Record excerpts »
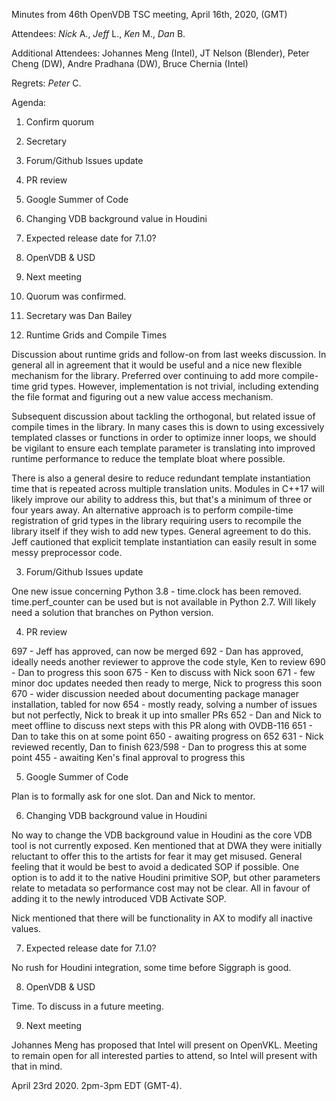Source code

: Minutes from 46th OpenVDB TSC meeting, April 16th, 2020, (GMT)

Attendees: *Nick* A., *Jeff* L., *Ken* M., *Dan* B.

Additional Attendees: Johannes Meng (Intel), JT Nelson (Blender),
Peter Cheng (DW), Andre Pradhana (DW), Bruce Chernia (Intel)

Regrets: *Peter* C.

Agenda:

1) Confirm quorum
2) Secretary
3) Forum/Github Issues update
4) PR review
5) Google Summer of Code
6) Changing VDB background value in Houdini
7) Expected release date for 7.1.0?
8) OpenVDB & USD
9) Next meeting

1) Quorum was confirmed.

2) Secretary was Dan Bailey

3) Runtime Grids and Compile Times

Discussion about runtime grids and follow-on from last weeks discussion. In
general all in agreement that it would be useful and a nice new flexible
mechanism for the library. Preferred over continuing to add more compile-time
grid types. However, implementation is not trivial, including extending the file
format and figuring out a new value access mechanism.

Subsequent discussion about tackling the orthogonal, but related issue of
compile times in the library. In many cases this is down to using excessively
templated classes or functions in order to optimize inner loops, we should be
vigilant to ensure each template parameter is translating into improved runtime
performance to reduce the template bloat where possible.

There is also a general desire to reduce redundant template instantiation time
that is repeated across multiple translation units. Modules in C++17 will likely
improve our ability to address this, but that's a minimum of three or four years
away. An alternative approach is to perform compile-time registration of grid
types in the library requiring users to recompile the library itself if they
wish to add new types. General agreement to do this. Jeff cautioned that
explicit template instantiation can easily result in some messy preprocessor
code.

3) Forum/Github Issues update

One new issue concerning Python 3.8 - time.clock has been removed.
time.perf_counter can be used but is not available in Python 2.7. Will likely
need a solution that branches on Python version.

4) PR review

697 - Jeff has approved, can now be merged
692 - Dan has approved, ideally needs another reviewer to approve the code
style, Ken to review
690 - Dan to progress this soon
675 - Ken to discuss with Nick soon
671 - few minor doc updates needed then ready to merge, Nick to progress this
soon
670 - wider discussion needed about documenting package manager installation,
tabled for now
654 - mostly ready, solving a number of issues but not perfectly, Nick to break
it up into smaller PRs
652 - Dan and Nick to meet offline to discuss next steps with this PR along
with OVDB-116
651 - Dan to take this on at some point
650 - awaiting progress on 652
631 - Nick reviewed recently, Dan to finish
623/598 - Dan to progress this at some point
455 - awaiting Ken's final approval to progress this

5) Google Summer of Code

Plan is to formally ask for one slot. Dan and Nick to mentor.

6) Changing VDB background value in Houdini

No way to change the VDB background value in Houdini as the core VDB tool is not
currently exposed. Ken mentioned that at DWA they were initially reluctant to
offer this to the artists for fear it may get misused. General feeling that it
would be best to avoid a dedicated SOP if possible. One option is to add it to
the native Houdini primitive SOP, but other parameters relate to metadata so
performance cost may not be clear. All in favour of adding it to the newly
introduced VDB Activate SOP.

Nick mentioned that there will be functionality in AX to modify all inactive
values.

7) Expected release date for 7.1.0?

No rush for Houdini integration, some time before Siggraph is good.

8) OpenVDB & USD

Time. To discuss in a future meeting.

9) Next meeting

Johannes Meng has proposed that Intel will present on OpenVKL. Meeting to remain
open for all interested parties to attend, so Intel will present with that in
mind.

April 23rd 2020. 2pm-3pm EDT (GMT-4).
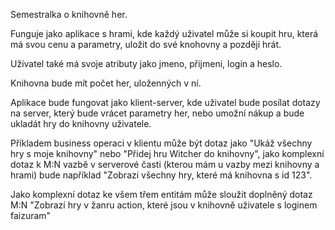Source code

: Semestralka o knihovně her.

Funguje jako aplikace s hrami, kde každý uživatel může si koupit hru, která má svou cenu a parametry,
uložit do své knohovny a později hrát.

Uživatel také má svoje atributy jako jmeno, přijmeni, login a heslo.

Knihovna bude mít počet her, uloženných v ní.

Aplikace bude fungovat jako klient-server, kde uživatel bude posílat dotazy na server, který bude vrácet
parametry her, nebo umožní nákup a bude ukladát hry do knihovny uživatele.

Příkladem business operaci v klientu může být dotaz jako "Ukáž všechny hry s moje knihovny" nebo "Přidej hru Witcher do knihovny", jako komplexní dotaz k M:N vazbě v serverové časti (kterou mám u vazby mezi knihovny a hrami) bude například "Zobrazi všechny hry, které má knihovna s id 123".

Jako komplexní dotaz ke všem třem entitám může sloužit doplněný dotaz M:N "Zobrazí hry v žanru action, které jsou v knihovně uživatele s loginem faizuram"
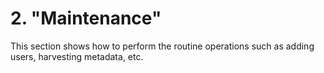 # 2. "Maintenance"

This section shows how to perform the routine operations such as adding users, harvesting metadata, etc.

Exercise aim » An exact, image-free transcript of the material is required.

Reply »
Source code

: Minutes from 46th OpenVDB TSC meeting, April 16th, 2020, (GMT)

Attendees: *Nick* A., *Jeff* L., *Ken* M., *Dan* B.

Additional Attendees: Johannes Meng (Intel), JT Nelson (Blender),
Peter Cheng (DW), Andre Pradhana (DW), Bruce Chernia (Intel)

Regrets: *Peter* C.

Agenda:

1) Confirm quorum
2) Secretary
3) Forum/Github Issues update
4) PR review
5) Google Summer of Code
6) Changing VDB background value in Houdini
7) Expected release date for 7.1.0?
8) OpenVDB & USD
9) Next meeting

1) Quorum was confirmed.

2) Secretary was Dan Bailey

3) Runtime Grids and Compile Times

Discussion about runtime grids and follow-on from last weeks discussion. In
general all in agreement that it would be useful and a nice new flexible
mechanism for the library. Preferred over continuing to add more compile-time
grid types. However, implementation is not trivial, including extending the file
format and figuring out a new value access mechanism.

Subsequent discussion about tackling the orthogonal, but related issue of
compile times in the library. In many cases this is down to using excessively
templated classes or functions in order to optimize inner loops, we should be
vigilant to ensure each template parameter is translating into improved runtime
performance to reduce the template bloat where possible.

There is also a general desire to reduce redundant template instantiation time
that is repeated across multiple translation units. Modules in C++17 will likely
improve our ability to address this, but that's a minimum of three or four years
away. An alternative approach is to perform compile-time registration of grid
types in the library requiring users to recompile the library itself if they
wish to add new types. General agreement to do this. Jeff cautioned that
explicit template instantiation can easily result in some messy preprocessor
code.

3) Forum/Github Issues update

One new issue concerning Python 3.8 - time.clock has been removed.
time.perf_counter can be used but is not available in Python 2.7. Will likely
need a solution that branches on Python version.

4) PR review

697 - Jeff has approved, can now be merged
692 - Dan has approved, ideally needs another reviewer to approve the code
style, Ken to review
690 - Dan to progress this soon
675 - Ken to discuss with Nick soon
671 - few minor doc updates needed then ready to merge, Nick to progress this
soon
670 - wider discussion needed about documenting package manager installation,
tabled for now
654 - mostly ready, solving a number of issues but not perfectly, Nick to break
it up into smaller PRs
652 - Dan and Nick to meet offline to discuss next steps with this PR along
with OVDB-116
651 - Dan to take this on at some point
650 - awaiting progress on 652
631 - Nick reviewed recently, Dan to finish
623/598 - Dan to progress this at some point
455 - awaiting Ken's final approval to progress this

5) Google Summer of Code

Plan is to formally ask for one slot. Dan and Nick to mentor.

6) Changing VDB background value in Houdini

No way to change the VDB background value in Houdini as the core VDB tool is not
currently exposed. Ken mentioned that at DWA they were initially reluctant to
offer this to the artists for fear it may get misused. General feeling that it
would be best to avoid a dedicated SOP if possible. One option is to add it to
the native Houdini primitive SOP, but other parameters relate to metadata so
performance cost may not be clear. All in favour of adding it to the newly
introduced VDB Activate SOP.

Nick mentioned that there will be functionality in AX to modify all inactive
values.

7) Expected release date for 7.1.0?

No rush for Houdini integration, some time before Siggraph is good.

8) OpenVDB & USD

Time. To discuss in a future meeting.

9) Next meeting

Johannes Meng has proposed that Intel will present on OpenVKL. Meeting to remain
open for all interested parties to attend, so Intel will present with that in
mind.

April 23rd 2020. 2pm-3pm EDT (GMT-4).
Source code

: Semestralka o knihovně her.

Funguje jako aplikace s hrami, kde každý uživatel může si koupit hru, která má svou cenu a parametry,
uložit do své knohovny a později hrát.

Uživatel také má svoje atributy jako jmeno, přijmeni, login a heslo.

Knihovna bude mít počet her, uloženných v ní.

Aplikace bude fungovat jako klient-server, kde uživatel bude posílat dotazy na server, který bude vrácet
parametry her, nebo umožní nákup a bude ukladát hry do knihovny uživatele.

Příkladem business operaci v klientu může být dotaz jako "Ukáž všechny hry s moje knihovny" nebo "Přidej hru Witcher do knihovny", jako komplexní dotaz k M:N vazbě v serverové časti (kterou mám u vazby mezi knihovny a hrami) bude například "Zobrazi všechny hry, které má knihovna s id 123".

Jako komplexní dotaz ke všem třem entitám může sloužit doplněný dotaz M:N "Zobrazí hry v žanru action, které jsou v knihovně uživatele s loginem faizuram"
 # 2. "Maintenance"

This section shows how to perform the routine operations such as adding users, harvesting metadata, etc.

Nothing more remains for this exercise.